## Required work
Below are records; repeat them all exactly.

[Stored dataset items]
__________________________________________________

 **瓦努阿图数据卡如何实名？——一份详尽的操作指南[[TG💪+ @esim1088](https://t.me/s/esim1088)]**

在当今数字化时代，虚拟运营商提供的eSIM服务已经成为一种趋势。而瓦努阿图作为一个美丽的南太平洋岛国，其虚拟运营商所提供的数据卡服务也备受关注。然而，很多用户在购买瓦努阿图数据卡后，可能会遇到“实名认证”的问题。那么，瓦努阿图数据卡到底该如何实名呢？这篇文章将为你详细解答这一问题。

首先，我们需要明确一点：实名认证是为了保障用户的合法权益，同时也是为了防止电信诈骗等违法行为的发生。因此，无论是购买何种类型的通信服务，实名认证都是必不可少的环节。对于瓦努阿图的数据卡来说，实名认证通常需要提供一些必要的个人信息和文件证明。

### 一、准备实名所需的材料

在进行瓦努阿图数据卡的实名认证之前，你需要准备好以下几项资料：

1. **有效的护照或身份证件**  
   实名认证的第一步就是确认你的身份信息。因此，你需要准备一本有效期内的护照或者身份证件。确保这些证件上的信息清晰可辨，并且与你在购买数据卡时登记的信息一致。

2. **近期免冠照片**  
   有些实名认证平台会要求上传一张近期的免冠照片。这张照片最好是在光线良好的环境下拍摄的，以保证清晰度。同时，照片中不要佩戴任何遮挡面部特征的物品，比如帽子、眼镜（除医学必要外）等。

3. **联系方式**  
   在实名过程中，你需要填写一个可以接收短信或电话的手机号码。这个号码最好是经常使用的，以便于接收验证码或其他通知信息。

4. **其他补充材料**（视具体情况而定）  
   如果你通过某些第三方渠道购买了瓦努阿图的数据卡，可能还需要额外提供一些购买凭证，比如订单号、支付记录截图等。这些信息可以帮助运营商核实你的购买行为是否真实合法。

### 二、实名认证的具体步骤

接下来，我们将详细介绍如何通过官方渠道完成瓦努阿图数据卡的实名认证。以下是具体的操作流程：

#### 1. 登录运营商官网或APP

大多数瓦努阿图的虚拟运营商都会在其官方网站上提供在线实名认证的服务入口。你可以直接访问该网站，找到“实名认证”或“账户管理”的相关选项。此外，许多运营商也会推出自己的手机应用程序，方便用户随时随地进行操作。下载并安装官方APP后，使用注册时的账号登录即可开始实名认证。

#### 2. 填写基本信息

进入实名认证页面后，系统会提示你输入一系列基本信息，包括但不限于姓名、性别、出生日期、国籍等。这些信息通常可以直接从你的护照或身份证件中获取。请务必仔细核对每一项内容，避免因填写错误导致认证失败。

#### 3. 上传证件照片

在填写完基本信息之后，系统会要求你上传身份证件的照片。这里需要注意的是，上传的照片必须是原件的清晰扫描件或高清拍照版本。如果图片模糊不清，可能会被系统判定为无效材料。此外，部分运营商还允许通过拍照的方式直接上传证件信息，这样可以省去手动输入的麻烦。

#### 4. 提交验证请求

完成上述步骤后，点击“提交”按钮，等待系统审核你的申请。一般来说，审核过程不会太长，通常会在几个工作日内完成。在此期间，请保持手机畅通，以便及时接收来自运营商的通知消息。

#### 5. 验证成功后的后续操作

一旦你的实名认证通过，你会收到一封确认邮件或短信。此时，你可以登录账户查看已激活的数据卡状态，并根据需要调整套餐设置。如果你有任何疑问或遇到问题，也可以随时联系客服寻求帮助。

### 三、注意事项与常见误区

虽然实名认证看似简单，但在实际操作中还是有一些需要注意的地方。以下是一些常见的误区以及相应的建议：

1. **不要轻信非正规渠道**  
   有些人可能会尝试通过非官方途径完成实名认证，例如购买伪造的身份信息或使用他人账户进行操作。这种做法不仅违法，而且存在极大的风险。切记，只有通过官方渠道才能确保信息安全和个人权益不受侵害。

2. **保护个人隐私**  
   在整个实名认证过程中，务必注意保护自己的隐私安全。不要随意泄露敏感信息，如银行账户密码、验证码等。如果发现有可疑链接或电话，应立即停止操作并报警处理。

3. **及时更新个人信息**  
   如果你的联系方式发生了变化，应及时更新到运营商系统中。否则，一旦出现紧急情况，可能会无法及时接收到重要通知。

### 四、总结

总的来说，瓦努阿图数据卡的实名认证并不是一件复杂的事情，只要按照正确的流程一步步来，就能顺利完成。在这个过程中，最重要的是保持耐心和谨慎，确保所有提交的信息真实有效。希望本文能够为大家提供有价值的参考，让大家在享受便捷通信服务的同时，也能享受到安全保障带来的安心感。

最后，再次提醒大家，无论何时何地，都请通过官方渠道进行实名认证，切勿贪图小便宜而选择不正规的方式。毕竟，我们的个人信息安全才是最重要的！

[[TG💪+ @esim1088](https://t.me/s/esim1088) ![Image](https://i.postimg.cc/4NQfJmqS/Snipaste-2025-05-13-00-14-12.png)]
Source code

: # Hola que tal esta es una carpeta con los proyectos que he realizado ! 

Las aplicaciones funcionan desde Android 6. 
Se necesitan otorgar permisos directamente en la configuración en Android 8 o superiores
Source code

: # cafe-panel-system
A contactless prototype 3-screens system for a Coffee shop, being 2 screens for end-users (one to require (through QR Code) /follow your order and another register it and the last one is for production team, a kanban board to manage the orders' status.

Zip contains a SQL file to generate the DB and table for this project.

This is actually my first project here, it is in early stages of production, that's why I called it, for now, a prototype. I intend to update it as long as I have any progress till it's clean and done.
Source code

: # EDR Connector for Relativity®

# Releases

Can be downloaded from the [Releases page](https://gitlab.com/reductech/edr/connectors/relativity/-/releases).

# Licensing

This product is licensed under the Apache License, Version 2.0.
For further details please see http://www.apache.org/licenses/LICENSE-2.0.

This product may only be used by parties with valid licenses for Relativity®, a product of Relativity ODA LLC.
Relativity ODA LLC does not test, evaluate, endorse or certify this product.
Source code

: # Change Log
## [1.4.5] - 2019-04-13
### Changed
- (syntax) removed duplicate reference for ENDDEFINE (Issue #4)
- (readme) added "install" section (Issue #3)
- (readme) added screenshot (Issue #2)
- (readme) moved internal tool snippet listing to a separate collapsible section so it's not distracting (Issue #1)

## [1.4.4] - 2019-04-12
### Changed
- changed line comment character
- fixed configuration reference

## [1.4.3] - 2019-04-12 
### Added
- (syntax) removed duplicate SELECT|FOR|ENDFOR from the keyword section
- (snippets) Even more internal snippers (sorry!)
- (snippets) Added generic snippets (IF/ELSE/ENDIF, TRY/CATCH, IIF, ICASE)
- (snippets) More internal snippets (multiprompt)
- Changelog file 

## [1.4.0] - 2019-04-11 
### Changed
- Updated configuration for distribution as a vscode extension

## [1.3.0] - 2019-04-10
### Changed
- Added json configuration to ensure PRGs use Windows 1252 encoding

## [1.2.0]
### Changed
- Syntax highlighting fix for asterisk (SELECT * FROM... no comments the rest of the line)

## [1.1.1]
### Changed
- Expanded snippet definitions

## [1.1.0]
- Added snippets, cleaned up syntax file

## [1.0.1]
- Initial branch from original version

__________________________________________________

## Response area
 **瓦努阿图数据卡如何实名？——一份详尽的操作指南[[TG💪+ @esim1088](https://t.me/s/esim1088)]**

在当今数字化时代，虚拟运营商提供的eSIM服务已经成为一种趋势。而瓦努阿图作为一个美丽的南太平洋岛国，其虚拟运营商所提供的数据卡服务也备受关注。然而，很多用户在购买瓦努阿图数据卡后，可能会遇到“实名认证”的问题。那么，瓦努阿图数据卡到底该如何实名呢？这篇文章将为你详细解答这一问题。

首先，我们需要明确一点：实名认证是为了保障用户的合法权益，同时也是为了防止电信诈骗等违法行为的发生。因此，无论是购买何种类型的通信服务，实名认证都是必不可少的环节。对于瓦努阿图的数据卡来说，实名认证通常需要提供一些必要的个人信息和文件证明。

### 一、准备实名所需的材料

在进行瓦努阿图数据卡的实名认证之前，你需要准备好以下几项资料：

1. **有效的护照或身份证件**  
   实名认证的第一步就是确认你的身份信息。因此，你需要准备一本有效期内的护照或者身份证件。确保这些证件上的信息清晰可辨，并且与你在购买数据卡时登记的信息一致。

2. **近期免冠照片**  
   有些实名认证平台会要求上传一张近期的免冠照片。这张照片最好是在光线良好的环境下拍摄的，以保证清晰度。同时，照片中不要佩戴任何遮挡面部特征的物品，比如帽子、眼镜（除医学必要外）等。

3. **联系方式**  
   在实名过程中，你需要填写一个可以接收短信或电话的手机号码。这个号码最好是经常使用的，以便于接收验证码或其他通知信息。

4. **其他补充材料**（视具体情况而定）  
   如果你通过某些第三方渠道购买了瓦努阿图的数据卡，可能还需要额外提供一些购买凭证，比如订单号、支付记录截图等。这些信息可以帮助运营商核实你的购买行为是否真实合法。

### 二、实名认证的具体步骤

接下来，我们将详细介绍如何通过官方渠道完成瓦努阿图数据卡的实名认证。以下是具体的操作流程：

#### 1. 登录运营商官网或APP

大多数瓦努阿图的虚拟运营商都会在其官方网站上提供在线实名认证的服务入口。你可以直接访问该网站，找到“实名认证”或“账户管理”的相关选项。此外，许多运营商也会推出自己的手机应用程序，方便用户随时随地进行操作。下载并安装官方APP后，使用注册时的账号登录即可开始实名认证。

#### 2. 填写基本信息

进入实名认证页面后，系统会提示你输入一系列基本信息，包括但不限于姓名、性别、出生日期、国籍等。这些信息通常可以直接从你的护照或身份证件中获取。请务必仔细核对每一项内容，避免因填写错误导致认证失败。

#### 3. 上传证件照片

在填写完基本信息之后，系统会要求你上传身份证件的照片。这里需要注意的是，上传的照片必须是原件的清晰扫描件或高清拍照版本。如果图片模糊不清，可能会被系统判定为无效材料。此外，部分运营商还允许通过拍照的方式直接上传证件信息，这样可以省去手动输入的麻烦。

#### 4. 提交验证请求

完成上述步骤后，点击“提交”按钮，等待系统审核你的申请。一般来说，审核过程不会太长，通常会在几个工作日内完成。在此期间，请保持手机畅通，以便及时接收来自运营商的通知消息。

#### 5. 验证成功后的后续操作

一旦你的实名认证通过，你会收到一封确认邮件或短信。此时，你可以登录账户查看已激活的数据卡状态，并根据需要调整套餐设置。如果你有任何疑问或遇到问题，也可以随时联系客服寻求帮助。

### 三、注意事项与常见误区

虽然实名认证看似简单，但在实际操作中还是有一些需要注意的地方。以下是一些常见的误区以及相应的建议：

1. **不要轻信非正规渠道**  
   有些人可能会尝试通过非官方途径完成实名认证，例如购买伪造的身份信息或使用他人账户进行操作。这种做法不仅违法，而且存在极大的风险。切记，只有通过官方渠道才能确保信息安全和个人权益不受侵害。

2. **保护个人隐私**  
   在整个实名认证过程中，务必注意保护自己的隐私安全。不要随意泄露敏感信息，如银行账户密码、验证码等。如果发现有可疑链接或电话，应立即停止操作并报警处理。

3. **及时更新个人信息**  
   如果你的联系方式发生了变化，应及时更新到运营商系统中。否则，一旦出现紧急情况，可能会无法及时接收到重要通知。

### 四、总结

总的来说，瓦努阿图数据卡的实名认证并不是一件复杂的事情，只要按照正确的流程一步步来，就能顺利完成。在这个过程中，最重要的是保持耐心和谨慎，确保所有提交的信息真实有效。希望本文能够为大家提供有价值的参考，让大家在享受便捷通信服务的同时，也能享受到安全保障带来的安心感。

最后，再次提醒大家，无论何时何地，都请通过官方渠道进行实名认证，切勿贪图小便宜而选择不正规的方式。毕竟，我们的个人信息安全才是最重要的！

[[TG💪+ @esim1088](https://t.me/s/esim1088) ![Image](https://i.postimg.cc/4NQfJmqS/Snipaste-2025-05-13-00-14-12.png)]
Source code

: # Hola que tal esta es una carpeta con los proyectos que he realizado ! 

Las aplicaciones funcionan desde Android 6. 
Se necesitan otorgar permisos directamente en la configuración en Android 8 o superiores
Source code

: # cafe-panel-system
A contactless prototype 3-screens system for a Coffee shop, being 2 screens for end-users (one to require (through QR Code) /follow your order and another register it and the last one is for production team, a kanban board to manage the orders' status.

Zip contains a SQL file to generate the DB and table for this project.

This is actually my first project here, it is in early stages of production, that's why I called it, for now, a prototype. I intend to update it as long as I have any progress till it's clean and done.
Source code

: # EDR Connector for Relativity®

# Releases

Can be downloaded from the [Releases page](https://gitlab.com/reductech/edr/connectors/relativity/-/releases).

# Licensing

This product is licensed under the Apache License, Version 2.0.
For further details please see http://www.apache.org/licenses/LICENSE-2.0.

This product may only be used by parties with valid licenses for Relativity®, a product of Relativity ODA LLC.
Relativity ODA LLC does not test, evaluate, endorse or certify this product.
Source code

: # Change Log
## [1.4.5] - 2019-04-13
### Changed
- (syntax) removed duplicate reference for ENDDEFINE (Issue #4)
- (readme) added "install" section (Issue #3)
- (readme) added screenshot (Issue #2)
- (readme) moved internal tool snippet listing to a separate collapsible section so it's not distracting (Issue #1)

## [1.4.4] - 2019-04-12
### Changed
- changed line comment character
- fixed configuration reference

## [1.4.3] - 2019-04-12 
### Added
- (syntax) removed duplicate SELECT|FOR|ENDFOR from the keyword section
- (snippets) Even more internal snippers (sorry!)
- (snippets) Added generic snippets (IF/ELSE/ENDIF, TRY/CATCH, IIF, ICASE)
- (snippets) More internal snippets (multiprompt)
- Changelog file 

## [1.4.0] - 2019-04-11 
### Changed
- Updated configuration for distribution as a vscode extension

## [1.3.0] - 2019-04-10
### Changed
- Added json configuration to ensure PRGs use Windows 1252 encoding

## [1.2.0]
### Changed
- Syntax highlighting fix for asterisk (SELECT * FROM... no comments the rest of the line)

## [1.1.1]
### Changed
- Expanded snippet definitions

## [1.1.0]
- Added snippets, cleaned up syntax file

## [1.0.1]
- Initial branch from original version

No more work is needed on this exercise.